Jak tylko dojechałem do domu, zostawiłem samochód w garażu i wybiegłem na tył domu, gdzie znajduje się las. Szybko zdjąłem z siebie ubrania, schowałem je w moim schowku znajdującym się w środku dziupli i przemieniłem się w wilka. Leo już czekał w swojej wilczej formie i na mój widok zaczął merdać radośnie ogonem.

~ Wiedziałem, że w końcu wrócisz. - powiedział telepatycznie, skacząc dookoła mojej większej formy.

~ Ta, też się cieszę na twój widok.

~ No już chodźmy pobiegać.

Biegaliśmy tak przez kilka godzin, aż w końcu byłem na tyle zmęczony, że chciałem już wracać. Założyłem na siebie ubrania schowane wcześniej i obaj poszliśmy do domu. Rozeszliśmy się do swoich pokoi, mówiąc dobranoc. Wszedłem do sypialni i nawet nie miałem siły brać prysznica, zwyczajnie padłem na łóżko, uprzednio zdejmując z siebie ubrania i nastawiając budzik na rano. Zasnąłem niemal od razu, gdy moja głowa dotknęła poduszki.
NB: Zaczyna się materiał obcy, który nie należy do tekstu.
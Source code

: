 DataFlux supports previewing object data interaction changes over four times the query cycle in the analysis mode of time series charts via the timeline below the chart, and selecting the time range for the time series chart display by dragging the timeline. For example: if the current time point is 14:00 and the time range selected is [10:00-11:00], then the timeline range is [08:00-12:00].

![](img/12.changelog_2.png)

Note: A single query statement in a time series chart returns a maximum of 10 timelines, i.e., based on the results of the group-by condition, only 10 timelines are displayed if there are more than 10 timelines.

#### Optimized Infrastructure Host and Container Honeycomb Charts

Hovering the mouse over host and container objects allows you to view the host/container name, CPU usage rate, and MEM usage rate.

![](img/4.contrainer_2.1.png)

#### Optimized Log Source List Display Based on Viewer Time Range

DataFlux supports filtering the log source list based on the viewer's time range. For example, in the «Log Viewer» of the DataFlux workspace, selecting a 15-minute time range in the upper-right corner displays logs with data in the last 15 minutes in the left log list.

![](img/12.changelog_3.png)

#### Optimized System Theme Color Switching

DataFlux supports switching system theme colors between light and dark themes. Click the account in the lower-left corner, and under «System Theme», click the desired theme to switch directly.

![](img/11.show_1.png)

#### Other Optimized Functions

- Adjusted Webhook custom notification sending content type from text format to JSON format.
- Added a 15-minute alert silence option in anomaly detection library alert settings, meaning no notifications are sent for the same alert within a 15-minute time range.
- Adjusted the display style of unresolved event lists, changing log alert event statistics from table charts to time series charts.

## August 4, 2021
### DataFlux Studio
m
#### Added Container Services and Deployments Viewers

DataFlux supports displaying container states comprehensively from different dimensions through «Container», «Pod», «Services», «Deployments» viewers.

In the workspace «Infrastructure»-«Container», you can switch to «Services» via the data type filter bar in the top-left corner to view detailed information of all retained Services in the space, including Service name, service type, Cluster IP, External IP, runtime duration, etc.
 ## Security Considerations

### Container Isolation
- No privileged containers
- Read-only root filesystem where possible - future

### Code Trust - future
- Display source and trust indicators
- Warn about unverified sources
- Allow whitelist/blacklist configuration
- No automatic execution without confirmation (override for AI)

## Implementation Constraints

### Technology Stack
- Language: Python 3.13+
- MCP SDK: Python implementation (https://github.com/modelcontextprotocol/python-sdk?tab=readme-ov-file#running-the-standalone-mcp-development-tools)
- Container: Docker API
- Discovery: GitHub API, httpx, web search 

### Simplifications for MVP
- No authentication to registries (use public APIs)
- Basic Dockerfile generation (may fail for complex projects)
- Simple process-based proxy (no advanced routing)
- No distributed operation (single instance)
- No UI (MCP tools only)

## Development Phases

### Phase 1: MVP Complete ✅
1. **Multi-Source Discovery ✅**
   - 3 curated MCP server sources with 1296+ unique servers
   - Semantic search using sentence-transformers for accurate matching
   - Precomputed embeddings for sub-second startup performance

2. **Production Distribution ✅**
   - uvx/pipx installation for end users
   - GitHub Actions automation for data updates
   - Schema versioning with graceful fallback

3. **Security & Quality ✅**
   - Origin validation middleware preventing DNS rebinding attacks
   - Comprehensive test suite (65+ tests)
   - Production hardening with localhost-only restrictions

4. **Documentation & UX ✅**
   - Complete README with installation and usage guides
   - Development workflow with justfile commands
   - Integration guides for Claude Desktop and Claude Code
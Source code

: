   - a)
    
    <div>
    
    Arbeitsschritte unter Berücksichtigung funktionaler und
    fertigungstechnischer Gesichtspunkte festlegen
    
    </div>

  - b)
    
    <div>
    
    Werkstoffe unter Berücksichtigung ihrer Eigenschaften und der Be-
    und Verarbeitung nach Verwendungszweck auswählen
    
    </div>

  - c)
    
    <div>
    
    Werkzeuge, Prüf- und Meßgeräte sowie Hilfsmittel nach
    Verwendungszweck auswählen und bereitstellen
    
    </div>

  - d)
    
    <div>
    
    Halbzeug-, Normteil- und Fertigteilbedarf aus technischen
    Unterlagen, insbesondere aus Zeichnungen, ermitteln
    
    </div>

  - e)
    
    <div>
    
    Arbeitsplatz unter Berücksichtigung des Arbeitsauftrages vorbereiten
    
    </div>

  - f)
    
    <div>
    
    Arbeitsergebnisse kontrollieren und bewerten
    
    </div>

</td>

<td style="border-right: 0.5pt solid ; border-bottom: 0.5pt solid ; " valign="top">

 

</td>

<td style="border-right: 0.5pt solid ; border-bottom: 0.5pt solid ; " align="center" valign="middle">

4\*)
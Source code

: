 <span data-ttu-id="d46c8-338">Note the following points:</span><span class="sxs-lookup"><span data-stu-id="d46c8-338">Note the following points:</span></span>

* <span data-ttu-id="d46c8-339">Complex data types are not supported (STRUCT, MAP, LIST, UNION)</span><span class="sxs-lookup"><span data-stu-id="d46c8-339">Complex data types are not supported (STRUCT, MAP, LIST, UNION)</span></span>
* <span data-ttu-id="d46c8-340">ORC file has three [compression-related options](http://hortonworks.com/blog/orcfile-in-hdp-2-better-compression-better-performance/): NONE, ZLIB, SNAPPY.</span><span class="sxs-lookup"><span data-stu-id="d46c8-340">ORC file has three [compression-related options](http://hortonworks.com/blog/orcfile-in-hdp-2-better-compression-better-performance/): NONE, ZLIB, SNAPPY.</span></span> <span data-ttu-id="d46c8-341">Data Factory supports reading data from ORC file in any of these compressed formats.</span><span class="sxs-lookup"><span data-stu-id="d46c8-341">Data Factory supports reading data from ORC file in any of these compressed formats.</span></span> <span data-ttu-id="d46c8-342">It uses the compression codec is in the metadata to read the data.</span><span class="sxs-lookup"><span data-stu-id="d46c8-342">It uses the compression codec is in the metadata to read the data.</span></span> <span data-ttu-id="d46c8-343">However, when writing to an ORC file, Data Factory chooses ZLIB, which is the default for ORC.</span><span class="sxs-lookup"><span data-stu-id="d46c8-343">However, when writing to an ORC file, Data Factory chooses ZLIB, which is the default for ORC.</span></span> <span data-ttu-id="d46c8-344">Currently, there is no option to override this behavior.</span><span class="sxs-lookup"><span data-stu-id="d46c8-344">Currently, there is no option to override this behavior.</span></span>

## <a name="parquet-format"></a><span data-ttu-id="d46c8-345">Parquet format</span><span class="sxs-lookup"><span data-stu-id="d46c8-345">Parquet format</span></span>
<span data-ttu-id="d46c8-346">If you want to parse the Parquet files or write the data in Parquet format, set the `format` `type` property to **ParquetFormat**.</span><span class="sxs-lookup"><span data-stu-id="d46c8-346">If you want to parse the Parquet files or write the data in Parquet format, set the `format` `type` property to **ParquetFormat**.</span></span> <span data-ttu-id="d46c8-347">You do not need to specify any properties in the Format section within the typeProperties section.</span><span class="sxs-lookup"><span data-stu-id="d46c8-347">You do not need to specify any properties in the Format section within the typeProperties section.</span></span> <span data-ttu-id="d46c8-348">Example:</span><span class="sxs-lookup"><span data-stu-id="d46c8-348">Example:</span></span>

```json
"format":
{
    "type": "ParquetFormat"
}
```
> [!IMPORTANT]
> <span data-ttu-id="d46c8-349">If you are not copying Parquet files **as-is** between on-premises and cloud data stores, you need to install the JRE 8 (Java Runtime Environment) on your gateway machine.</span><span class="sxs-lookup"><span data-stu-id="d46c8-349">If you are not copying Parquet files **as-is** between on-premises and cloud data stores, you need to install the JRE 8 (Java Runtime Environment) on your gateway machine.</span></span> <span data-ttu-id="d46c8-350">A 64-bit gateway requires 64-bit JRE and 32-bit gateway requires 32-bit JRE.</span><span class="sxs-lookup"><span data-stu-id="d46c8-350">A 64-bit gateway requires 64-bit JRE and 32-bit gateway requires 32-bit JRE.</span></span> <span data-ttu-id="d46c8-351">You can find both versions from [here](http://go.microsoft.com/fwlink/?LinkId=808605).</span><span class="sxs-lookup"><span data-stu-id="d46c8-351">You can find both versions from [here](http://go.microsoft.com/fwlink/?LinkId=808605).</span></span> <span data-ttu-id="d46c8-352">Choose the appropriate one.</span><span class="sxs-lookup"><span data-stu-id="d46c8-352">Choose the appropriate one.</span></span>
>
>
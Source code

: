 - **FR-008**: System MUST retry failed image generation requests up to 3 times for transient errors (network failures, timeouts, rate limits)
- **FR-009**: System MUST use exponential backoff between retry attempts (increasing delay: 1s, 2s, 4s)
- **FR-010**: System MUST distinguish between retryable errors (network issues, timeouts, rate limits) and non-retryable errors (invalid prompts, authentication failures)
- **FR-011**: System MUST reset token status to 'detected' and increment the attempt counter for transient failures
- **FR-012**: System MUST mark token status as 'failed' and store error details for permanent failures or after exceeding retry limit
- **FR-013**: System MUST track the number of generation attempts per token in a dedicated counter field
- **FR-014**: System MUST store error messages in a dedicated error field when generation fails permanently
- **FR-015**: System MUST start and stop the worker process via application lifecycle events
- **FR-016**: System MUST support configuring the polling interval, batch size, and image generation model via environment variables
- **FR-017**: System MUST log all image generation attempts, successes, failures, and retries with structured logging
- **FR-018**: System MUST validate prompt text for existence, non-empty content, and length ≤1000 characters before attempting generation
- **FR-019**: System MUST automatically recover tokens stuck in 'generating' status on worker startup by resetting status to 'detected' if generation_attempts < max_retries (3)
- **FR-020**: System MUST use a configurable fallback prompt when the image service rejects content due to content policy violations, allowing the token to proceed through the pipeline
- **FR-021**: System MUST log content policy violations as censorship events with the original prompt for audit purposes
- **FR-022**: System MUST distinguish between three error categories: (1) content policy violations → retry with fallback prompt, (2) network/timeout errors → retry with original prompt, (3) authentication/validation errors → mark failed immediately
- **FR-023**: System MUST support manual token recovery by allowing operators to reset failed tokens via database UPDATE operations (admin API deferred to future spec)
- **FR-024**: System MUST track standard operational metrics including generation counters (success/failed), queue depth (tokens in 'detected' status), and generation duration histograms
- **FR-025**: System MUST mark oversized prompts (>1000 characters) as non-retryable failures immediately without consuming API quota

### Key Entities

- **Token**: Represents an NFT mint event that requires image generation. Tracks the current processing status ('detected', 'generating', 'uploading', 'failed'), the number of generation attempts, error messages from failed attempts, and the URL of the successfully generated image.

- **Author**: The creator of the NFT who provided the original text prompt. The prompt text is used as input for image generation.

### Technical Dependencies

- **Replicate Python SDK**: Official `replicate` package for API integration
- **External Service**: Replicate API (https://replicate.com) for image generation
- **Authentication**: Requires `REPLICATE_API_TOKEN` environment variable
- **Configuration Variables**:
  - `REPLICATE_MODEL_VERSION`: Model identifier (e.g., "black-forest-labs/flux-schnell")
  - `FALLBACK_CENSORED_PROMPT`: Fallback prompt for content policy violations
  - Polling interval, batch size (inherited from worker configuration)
Ogółem to chciałem poinformować, że książki pisane przeze mnie nie zawierają wulgaryzmów, a także scen 18+ (przynajmniej w większości, niektóre wyrazy użyte przeze mnie w tym czy innym opowiadaniu mogą być uznane za wulgaryzm, ale nie jest to aż TAK bardzo rażące, żeby zbytnio zwracać uwagę).
No i oprócz tego pisząc moje opowiadania, chcę udowodnić, że miłość nie polega tylko i wyłącznie na stosunku (akcie seksualnym), można kochać kogoś bez uprawiania z tą osobą seksu na samym początku znajomości. Miłość na tym nie polega, to uczucie, kiedy cały dzień myślimy o danej osobie, ale nie ze względu na jej wygląd lub jak bardzo nas pociąga. Tu chodzi o tęsknotę za bliskością tej osoby, każda chwila spędzona z nią jest dla nas najlepsza, a każdy uśmiech sprawia, że chcemy być kimś lepszym.